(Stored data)
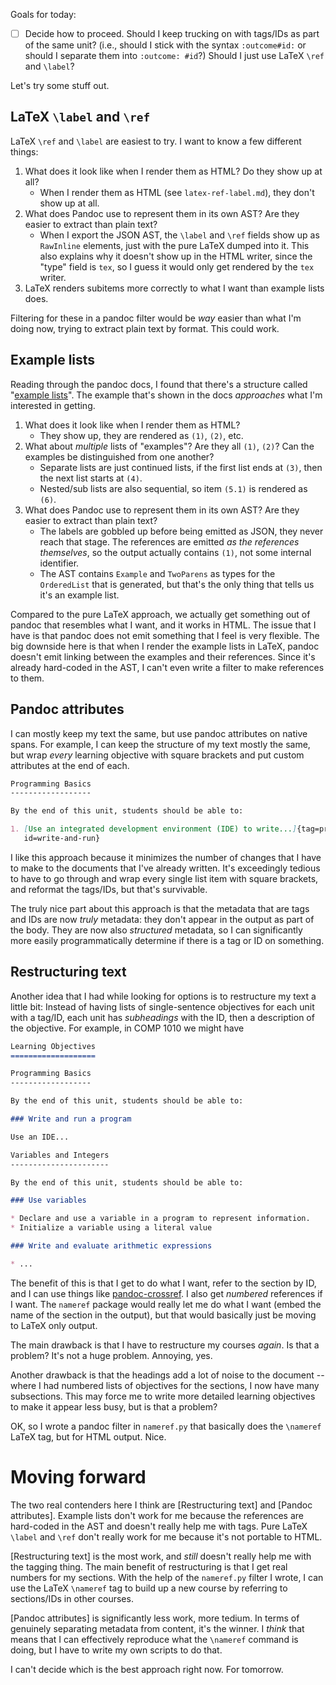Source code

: Goals for today:

* [ ] Decide how to proceed. Should I keep trucking on with tags/IDs as part of
      the same unit? (i.e., should I stick with the syntax `:outcome#id:` or
      should I separate them into `:outcome: #id`?) Should I just use LaTeX
      `\ref` and `\label`?
      
Let's try some stuff out.

LaTeX `\label` and `\ref`
---------------------

LaTeX `\ref` and `\label` are easiest to try. I want to know a few different
things:

1. What does it look like when I render them as HTML? Do they show up at all?
   * When I render them as HTML (see `latex-ref-label.md`), they don't show up
     at all.
2. What does Pandoc use to represent them in its own AST? Are they easier to
   extract than plain text?
   * When I export the JSON AST, the `\label` and `\ref` fields show up as
     `RawInline` elements, just with the pure LaTeX dumped into it. This also
     explains why it doesn't show up in the HTML writer, since the "type" field
     is `tex`, so I guess it would only get rendered by the `tex` writer.
3. LaTeX renders subitems more correctly to what I want than example lists does.

Filtering for these in a pandoc filter would be *way* easier than what I'm doing
now, trying to extract plain text by format. This could work.

Example lists
-------------

Reading through the pandoc docs, I found that there's a structure called
"[example lists]". The example that's shown in the docs *approaches* what I'm
interested in getting.

1. What does it look like when I render them as HTML?
   * They show up, they are rendered as `(1)`, `(2)`, etc.
2. What about *multiple* lists of "examples"? Are they all `(1)`, `(2)`? Can
   the examples be distinguished from one another?
   * Separate lists are just continued lists, if the first list ends at `(3)`,
     then the next list starts at `(4)`.
   * Nested/sub lists are also sequential, so item `(5.1)` is rendered as `(6)`.
3. What does Pandoc use to represent them in its own AST? Are they easier to
   extract than plain text?
   * The labels are gobbled up before being emitted as JSON, they never reach
     that stage. The references are emitted *as the references themselves*, so
     the output actually contains `(1)`, not some internal identifier.
   * The AST contains `Example` and `TwoParens` as types for the `OrderedList`
     that is generated, but that's the only thing that tells us it's an example
     list.
     
Compared to the pure LaTeX approach, we actually get something out of pandoc
that resembles what I want, and it works in HTML. The issue that I have is that
pandoc does not emit something that I feel is very flexible. The big downside
here is that when I render the example lists in LaTeX, pandoc doesn't emit
linking between the examples and their references. Since it's already hard-coded
in the AST, I can't even write a filter to make references to them.

[example lists]: https://pandoc.org/MANUAL.html#numbered-example-lists

Pandoc attributes
-----------------

I can mostly keep my text the same, but use pandoc attributes on native spans.
For example, I can keep the structure of my text mostly the same, but wrap
*every* learning objective with square brackets and put custom attributes at
the end of each.

```md
Programming Basics
------------------

By the end of this unit, students should be able to:

1. [Use an integrated development environment (IDE) to write...]{tag=program
   id=write-and-run}
```

I like this approach because it minimizes the number of changes that I have to
make to the documents that I've already written. It's exceedingly tedious to
have to go through and wrap every single list item with square brackets, and
reformat the tags/IDs, but that's survivable.

The truly nice part about this approach is that the metadata that are tags and
IDs are now *truly* metadata: they don't appear in the output as part of the
body. They are now also *structured* metadata, so I can significantly more
easily programmatically determine if there is a tag or ID on something.

Restructuring text
------------------

Another idea that I had while looking for options is to restructure my text a
little bit: Instead of having lists of single-sentence objectives for each unit
with a tag/ID, each unit has *subheadings* with the ID, then a description of
the objective. For example, in COMP 1010 we might have

```md
Learning Objectives
===================

Programming Basics
------------------

By the end of this unit, students should be able to:

### Write and run a program

Use an IDE...

Variables and Integers
----------------------

By the end of this unit, students should be able to:

### Use variables

* Declare and use a variable in a program to represent information.
* Initialize a variable using a literal value

### Write and evaluate arithmetic expressions

* ...

```

The benefit of this is that I get to do what I want, refer to the section by ID,
and I can use things like [pandoc-crossref]. I also get *numbered* references if
I want. The `nameref` package would really let me do what I want (embed the name
of the section in the output), but that would basically just be moving to LaTeX
only output.

The main drawback is that I have to restructure my courses *again*. Is that a
problem? It's not a huge problem. Annoying, yes.

Another drawback is that the headings add a lot of noise to the document --
where I had numbered lists of objectives for the sections, I now have many
subsections. This may force me to write more detailed learning objectives to
make it appear less busy, but is that a problem?

OK, so I wrote a pandoc filter in `nameref.py` that basically does the
`\nameref` LaTeX tag, but for HTML output. Nice.

[pandoc-crossref]: https://lierdakil.github.io/pandoc-crossref/

Moving forward
==============

The two real contenders here I think are [Restructuring text] and [Pandoc
attributes]. Example lists don't work for me because the references are
hard-coded in the AST and doesn't really help me with tags. Pure LaTeX `\label`
and `\ref` don't really work for me because it's not portable to HTML.

[Restructuring text] is the most work, and *still* doesn't really help me with
the tagging thing. The main benefit of restructuring is that I get real numbers
for my sections. With the help of the `nameref.py` filter I wrote, I can use the
LaTeX `\nameref` tag to build up a new course by referring to sections/IDs in
other courses.

[Pandoc attributes] is significantly less work, more tedium. In terms of
genuinely separating metadata from content, it's the winner. I *think* that
means that I can effectively reproduce what the `\nameref` command is doing, but
I have to write my own scripts to do that.

I can't decide which is the best approach right now. For tomorrow.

● **Exercise objective**: Please return only the lines from the top of the data through the line with "Reading through the", exactly as written, and drop every picture.

● **Task result**:
Source code

: Goals for today:

* [ ] Decide how to proceed. Should I keep trucking on with tags/IDs as part of
      the same unit? (i.e., should I stick with the syntax `:outcome#id:` or
      should I separate them into `:outcome: #id`?) Should I just use LaTeX
      `\ref` and `\label`?
      
Let's try some stuff out.

LaTeX `\label` and `\ref`
---------------------

LaTeX `\ref` and `\label` are easiest to try. I want to know a few different
things:

1. What does it look like when I render them as HTML? Do they show up at all?
   * When I render them as HTML (see `latex-ref-label.md`), they don't show up
     at all.
2. What does Pandoc use to represent them in its own AST? Are they easier to
   extract than plain text?
   * When I export the JSON AST, the `\label` and `\ref` fields show up as
     `RawInline` elements, just with the pure LaTeX dumped into it. This also
     explains why it doesn't show up in the HTML writer, since the "type" field
     is `tex`, so I guess it would only get rendered by the `tex` writer.
3. LaTeX renders subitems more correctly to what I want than example lists does.

Filtering for these in a pandoc filter would be *way* easier than what I'm doing
now, trying to extract plain text by format. This could work.

Example lists
-------------

Reading through the pandoc docs, I found that there's a structure called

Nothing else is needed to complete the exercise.